WORK ORDER:
This exercise asks for every line of the material that includes the word "Evaluates".

GIVEN DATA:
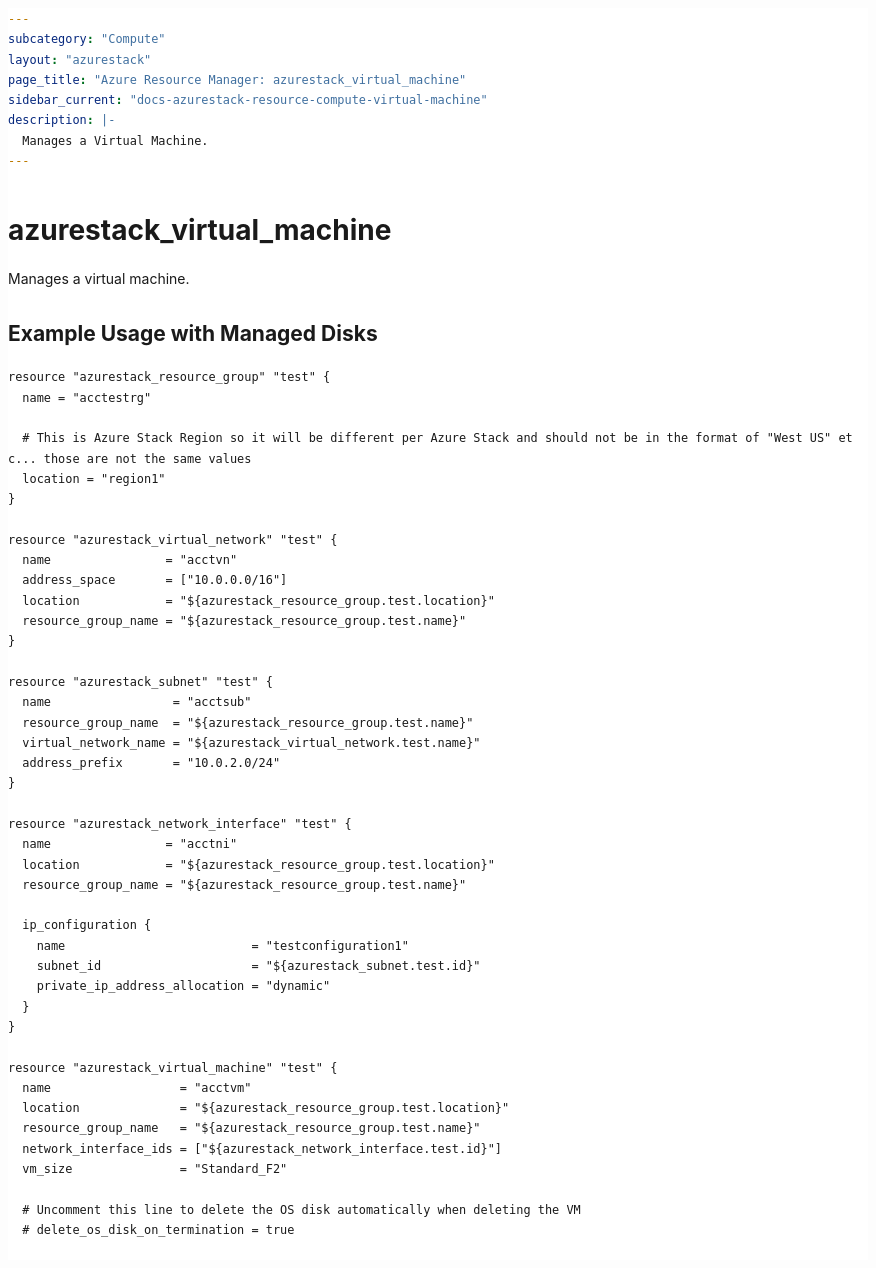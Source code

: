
 ```yaml
---
subcategory: "Compute"
layout: "azurestack"
page_title: "Azure Resource Manager: azurestack_virtual_machine"
sidebar_current: "docs-azurestack-resource-compute-virtual-machine"
description: |-
  Manages a Virtual Machine.
---
```


# azurestack_virtual_machine

Manages a virtual machine.

## Example Usage with Managed Disks

```hcl
resource "azurestack_resource_group" "test" {
  name = "acctestrg"

  # This is Azure Stack Region so it will be different per Azure Stack and should not be in the format of "West US" etc... those are not the same values
  location = "region1"
}

resource "azurestack_virtual_network" "test" {
  name                = "acctvn"
  address_space       = ["10.0.0.0/16"]
  location            = "${azurestack_resource_group.test.location}"
  resource_group_name = "${azurestack_resource_group.test.name}"
}

resource "azurestack_subnet" "test" {
  name                 = "acctsub"
  resource_group_name  = "${azurestack_resource_group.test.name}"
  virtual_network_name = "${azurestack_virtual_network.test.name}"
  address_prefix       = "10.0.2.0/24"
}

resource "azurestack_network_interface" "test" {
  name                = "acctni"
  location            = "${azurestack_resource_group.test.location}"
  resource_group_name = "${azurestack_resource_group.test.name}"

  ip_configuration {
    name                          = "testconfiguration1"
    subnet_id                     = "${azurestack_subnet.test.id}"
    private_ip_address_allocation = "dynamic"
  }
}

resource "azurestack_virtual_machine" "test" {
  name                  = "acctvm"
  location              = "${azurestack_resource_group.test.location}"
  resource_group_name   = "${azurestack_resource_group.test.name}"
  network_interface_ids = ["${azurestack_network_interface.test.id}"]
  vm_size               = "Standard_F2"

  # Uncomment this line to delete the OS disk automatically when deleting the VM
  # delete_os_disk_on_termination = true


```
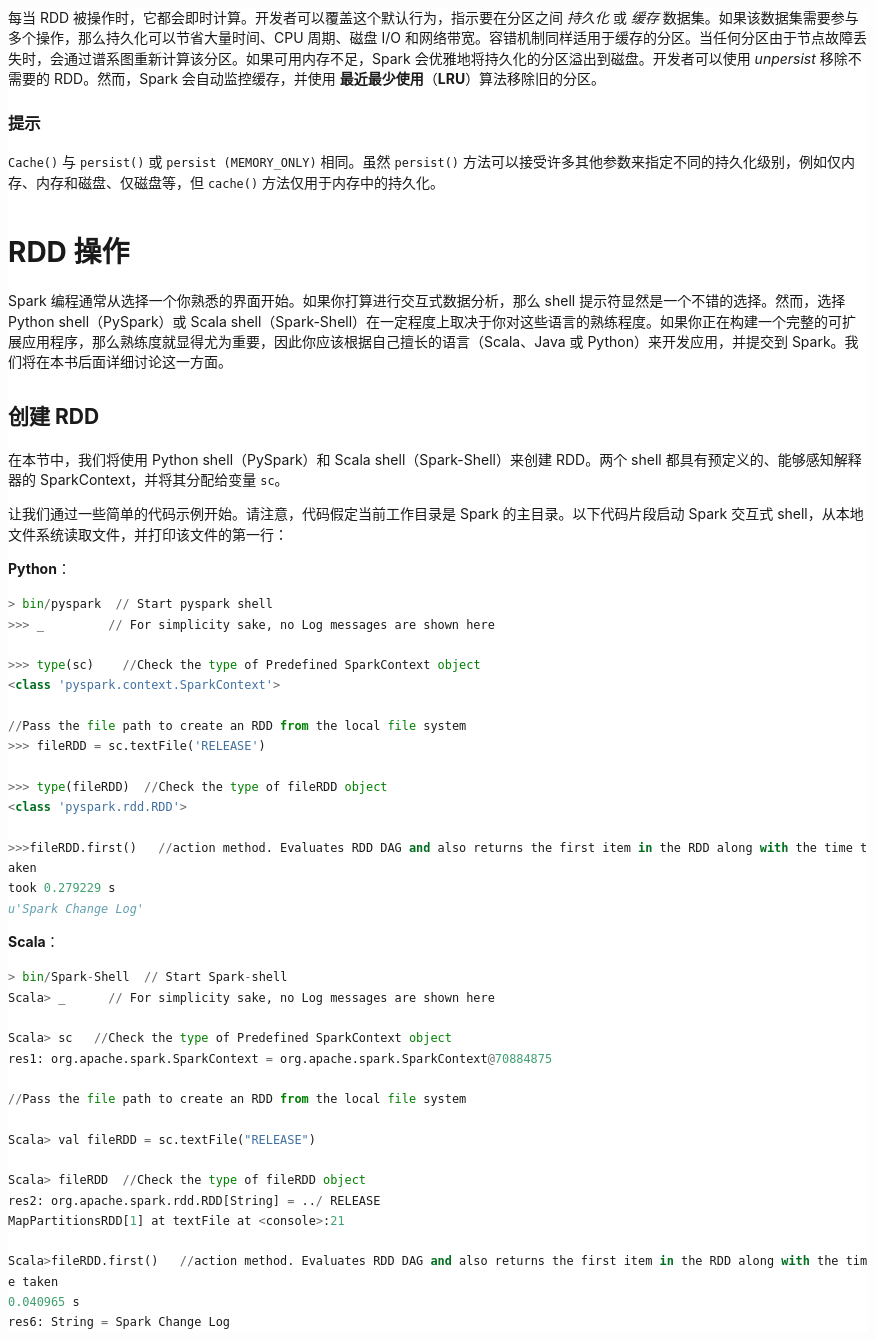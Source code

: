 每当 RDD 被操作时，它都会即时计算。开发者可以覆盖这个默认行为，指示要在分区之间 *持久化* 或 *缓存* 数据集。如果该数据集需要参与多个操作，那么持久化可以节省大量时间、CPU 周期、磁盘 I/O 和网络带宽。容错机制同样适用于缓存的分区。当任何分区由于节点故障丢失时，会通过谱系图重新计算该分区。如果可用内存不足，Spark 会优雅地将持久化的分区溢出到磁盘。开发者可以使用 *unpersist* 移除不需要的 RDD。然而，Spark 会自动监控缓存，并使用 **最近最少使用**（**LRU**）算法移除旧的分区。

### 提示

`Cache()` 与 `persist()` 或 `persist (MEMORY_ONLY)` 相同。虽然 `persist()` 方法可以接受许多其他参数来指定不同的持久化级别，例如仅内存、内存和磁盘、仅磁盘等，但 `cache()` 方法仅用于内存中的持久化。

# RDD 操作

Spark 编程通常从选择一个你熟悉的界面开始。如果你打算进行交互式数据分析，那么 shell 提示符显然是一个不错的选择。然而，选择 Python shell（PySpark）或 Scala shell（Spark-Shell）在一定程度上取决于你对这些语言的熟练程度。如果你正在构建一个完整的可扩展应用程序，那么熟练度就显得尤为重要，因此你应该根据自己擅长的语言（Scala、Java 或 Python）来开发应用，并提交到 Spark。我们将在本书后面详细讨论这一方面。

## 创建 RDD

在本节中，我们将使用 Python shell（PySpark）和 Scala shell（Spark-Shell）来创建 RDD。两个 shell 都具有预定义的、能够感知解释器的 SparkContext，并将其分配给变量 `sc`。

让我们通过一些简单的代码示例开始。请注意，代码假定当前工作目录是 Spark 的主目录。以下代码片段启动 Spark 交互式 shell，从本地文件系统读取文件，并打印该文件的第一行：

**Python**：

```py
> bin/pyspark  // Start pyspark shell  
>>> _         // For simplicity sake, no Log messages are shown here 

>>> type(sc)    //Check the type of Predefined SparkContext object 
<class 'pyspark.context.SparkContext'> 

//Pass the file path to create an RDD from the local file system 
>>> fileRDD = sc.textFile('RELEASE') 

>>> type(fileRDD)  //Check the type of fileRDD object  
<class 'pyspark.rdd.RDD'> 

>>>fileRDD.first()   //action method. Evaluates RDD DAG and also returns the first item in the RDD along with the time taken 
took 0.279229 s 
u'Spark Change Log' 

```

**Scala**：

```py
> bin/Spark-Shell  // Start Spark-shell  
Scala> _      // For simplicity sake, no Log messages are shown here 

Scala> sc   //Check the type of Predefined SparkContext object 
res1: org.apache.spark.SparkContext = org.apache.spark.SparkContext@70884875 

//Pass the file path to create an RDD from the local file system 

Scala> val fileRDD = sc.textFile("RELEASE") 

Scala> fileRDD  //Check the type of fileRDD object  
res2: org.apache.spark.rdd.RDD[String] = ../ RELEASE
MapPartitionsRDD[1] at textFile at <console>:21 

Scala>fileRDD.first()   //action method. Evaluates RDD DAG and also returns the first item in the RDD along with the time taken 
0.040965 s 
res6: String = Spark Change Log 

```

ANSWER FOR THE TASK:
>>>fileRDD.first()   //action method. Evaluates RDD DAG and also returns the first item in the RDD along with the time taken 
Scala>fileRDD.first()   //action method. Evaluates RDD DAG and also returns the first item in the RDD along with the time taken 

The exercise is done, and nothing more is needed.